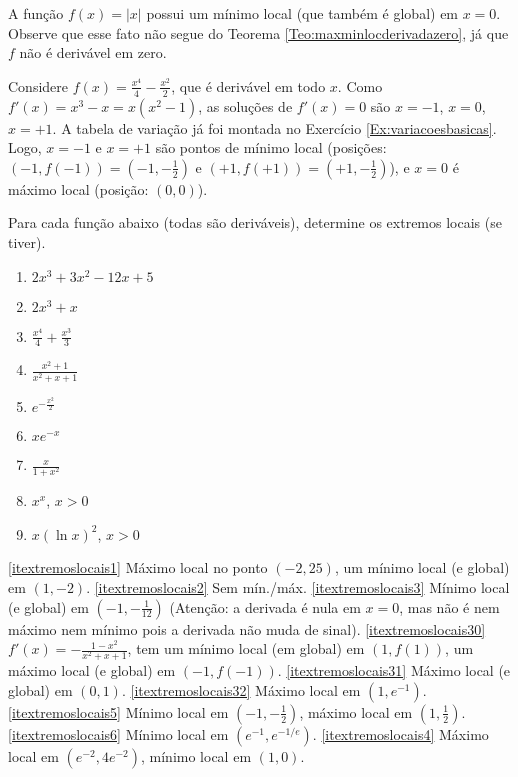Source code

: \begin{ex}
A função $f(x)=|x|$ possui um mínimo local (que também é global) em $x=0$.
Observe que esse fato não segue do Teorema
\ref{Teo:maxminlocderivadazero}, já que $f$ não é derivável em zero.
\end{ex}

\begin{ex}
Considere
$f(x)=\frac{x^4}{4}-\frac{x^2}{2}$, que é derivável em todo $x$.
Como $f'(x)=x^3-x=x(x^2-1)$, as soluções de $f'(x)=0$ são $x=-1$, $x=0$,
$x=+1$. A tabela de variação já foi montada no Exercício
\ref{Ex:variacoesbasicas}. Logo,
$x=-1$ e $x=+1$ são pontos de mínimo local (posições:
$(-1,f(-1))=(-1,-\frac12)$ e $(+1,f(+1))=(+1,-\frac12)$), e $x=0$ é máximo
local (posição: $(0,0)$).
\end{ex}

\begin{exo}
Para cada função abaixo (todas são deriváveis), determine os extremos locais
(se tiver). %
\begin{multicols}{3}
\begin{enumerate}
\item\label{itextremoslocais1} $2x^3+3x^2-12x+5$
\item\label{itextremoslocais2} $2x^3+x$
\item\label{itextremoslocais3} $\frac{x^4}{4}+\frac{x^3}{3}$
\item\label{itextremoslocais30} $\frac{x^2+1}{x^2+x+1}$
\item\label{itextremoslocais31} $e^{-\frac{x^2}{2}}$
\item\label{itextremoslocais32} $xe^{-x}$
\item\label{itextremoslocais5} $\frac{x}{1+x^2}$
\item\label{itextremoslocais6} $x^x$, $x>0$
\item\label{itextremoslocais4} $x(\ln x)^2$, $x>0$
\end{enumerate}
\end{multicols}
\vspace{0.01cm}
\begin{sol}
\eqref{itextremoslocais1} Máximo local no ponto $(-2,25)$, um mínimo local (e
global) em $(1,-2)$.
\eqref{itextremoslocais2} Sem mín./máx.
\eqref{itextremoslocais3} Mínimo local (e global) em
$(-1,-\frac{1}{12})$ (Atenção: a derivada é nula em $x=0$, mas não é nem
máximo nem mínimo pois a derivada não muda de sinal).
\eqref{itextremoslocais30} $f'(x)=-\frac{1-x^2}{x^2+x+1}$, tem um mínimo local
(em global) em $(1,f(1))$, um máximo local (e global) em $(-1,f(-1))$.
\eqref{itextremoslocais31} Máximo local (e global) em $(0,1)$.
\eqref{itextremoslocais32} Máximo local em $(1,e^{-1})$.
\eqref{itextremoslocais5} Mínimo local em $(-1,-\frac12)$, máximo local em
$(1,\frac12)$.
\eqref{itextremoslocais6} Mínimo local em $(e^{-1},e^{-1/e})$.
\eqref{itextremoslocais4} Máximo local em $(e^{-2}, 4e^{-2})$, mínimo local em
$(1,0)$.
\end{sol}
\end{exo}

Exercise aim – Copy all lines from the material above that hold the word "begin".

Your response –
: \begin{ex}
\begin{ex}
\begin{exo}
\begin{multicols}{3}
\begin{enumerate}
\begin{sol}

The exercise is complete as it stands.